Tokocrypto Tak Mau Semua Pengguna Masuk Futures, Siapkan Tes Pemahaman Risiko
Idham Nur Indrajaya
| 18 September 2026, 19:41 WIB
Calvin Kizana, CEO Tokocrypto di acara Tokocrypto Media Gathering Anniversary di Jakarta, Jumat, 18 September 2026. - dok. Tokocrypto
AKURAT.CO Perdagangan aset kripto kini tidak hanya berkutat pada transaksi spot. Seiring bertambahnya pengalaman pengguna, permintaan terhadap produk futures juga ikut muncul karena instrumen ini menawarkan strategi perdagangan yang berbeda, termasuk mengambil posisi ketika harga diperkirakan naik maupun turun. Tokocrypto pun menyiapkan layanan futures, tetapi tidak ingin seluruh pengguna langsung memperoleh akses tanpa memahami risiko yang menyertainya.

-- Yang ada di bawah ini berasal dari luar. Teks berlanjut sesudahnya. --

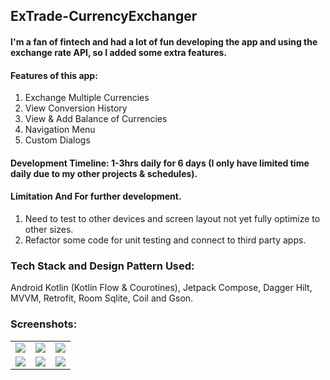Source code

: ## ExTrade-CurrencyExchanger

#### I'm a fan of fintech and had a lot of fun developing the app and using the exchange rate API, so I added some extra features.

#### Features of this app:
1. Exchange Multiple Currencies
2. View Conversion History
3. View & Add Balance of Currencies
4. Navigation Menu
5. Custom Dialogs

#### Development Timeline: 1-3hrs daily for 6 days (I only have limited time daily due to my other projects & schedules).

#### Limitation And For further development.
1. Need to test to other devices and screen layout not yet fully optimize to other sizes.
2. Refactor some code for unit testing and connect to third party apps.

### Tech Stack and Design Pattern Used:
 
 Android Kotlin (Kotlin Flow & Courotines), Jetpack Compose, Dagger Hilt, MVVM, Retrofit, Room Sqlite, Coil and Gson.  

### Screenshots:
 
<table>
 <tr>
    <td><img src="https://user-images.githubusercontent.com/105339727/181698040-5152f23e-7d86-4cf2-b1e7-5a5419a07ea9.jpg"></td>
    <td><img src="https://user-images.githubusercontent.com/105339727/181698504-741559ac-45d1-4b8b-a73d-30d046e5ce80.jpg"></td>
     <td><img src="https://user-images.githubusercontent.com/105339727/181698654-f87db622-a1bf-4f1f-af0b-de5abc16b150.jpg"></td>
  
  </tr>
 <tr> </tr>
  <tr>
    <td><img src="https://user-images.githubusercontent.com/105339727/181698779-8fc31406-942d-4e77-9887-e7585978ac38.jpg"></td>
     <td><img src="https://user-images.githubusercontent.com/105339727/181698849-429db68b-b766-42d3-8a1f-72d3de13e135.jpg"></td>
    <td><img src="https://user-images.githubusercontent.com/105339727/181698927-1c33873a-4dd2-4aa9-8b7a-78856567ef95.jpg"></td>
  </tr>
  
 </table>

Rencana tersebut membuat persoalan akses menjadi salah satu perhatian utama Tokocrypto. Sebelum menggunakan futures, pengguna nantinya akan diarahkan melalui sejumlah pertanyaan untuk mengukur pemahaman terhadap mekanisme produk, risiko, hingga kemungkinan likuidasi. Pengalaman trading dan riwayat aktivitas pengguna juga dapat menjadi pertimbangan, tetapi bukan satu-satunya faktor.

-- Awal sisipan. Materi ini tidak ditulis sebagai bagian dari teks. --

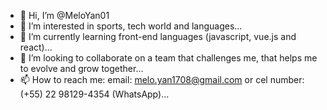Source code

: - 👋 Hi, I’m @MeloYan01
- 👀 I’m interested in sports, tech world and languages...
- 🌱 I’m currently learning front-end languages (javascript, vue.js and react)...
- 💞️ I’m looking to collaborate on a team that challenges me, that helps me to evolve and grow together...
- 📫 How to reach me: email: melo.yan1708@gmail.com or cel number: (+55) 22 98129-4354 (WhatsApp)...

<!---
MeloYan01/MeloYan01 is a ✨ special ✨ repository because its `README.md` (this file) appears on your GitHub profile.
You can click the Preview link to take a look at your changes.
--->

Futures memiliki karakteristik yang berbeda dibandingkan perdagangan spot. Salah satu perbedaannya terletak pada kemampuan mengambil posisi long maupun short serta penggunaan leverage yang memungkinkan pengguna membuka posisi dengan nilai lebih besar dibandingkan modal yang disediakan.
Kondisi tersebut membuat tingkat pemahaman pengguna menjadi penting. Tokocrypto menyadari bahwa produk dengan risiko lebih tinggi tidak cukup hanya diberikan berdasarkan keinginan pengguna untuk mencobanya.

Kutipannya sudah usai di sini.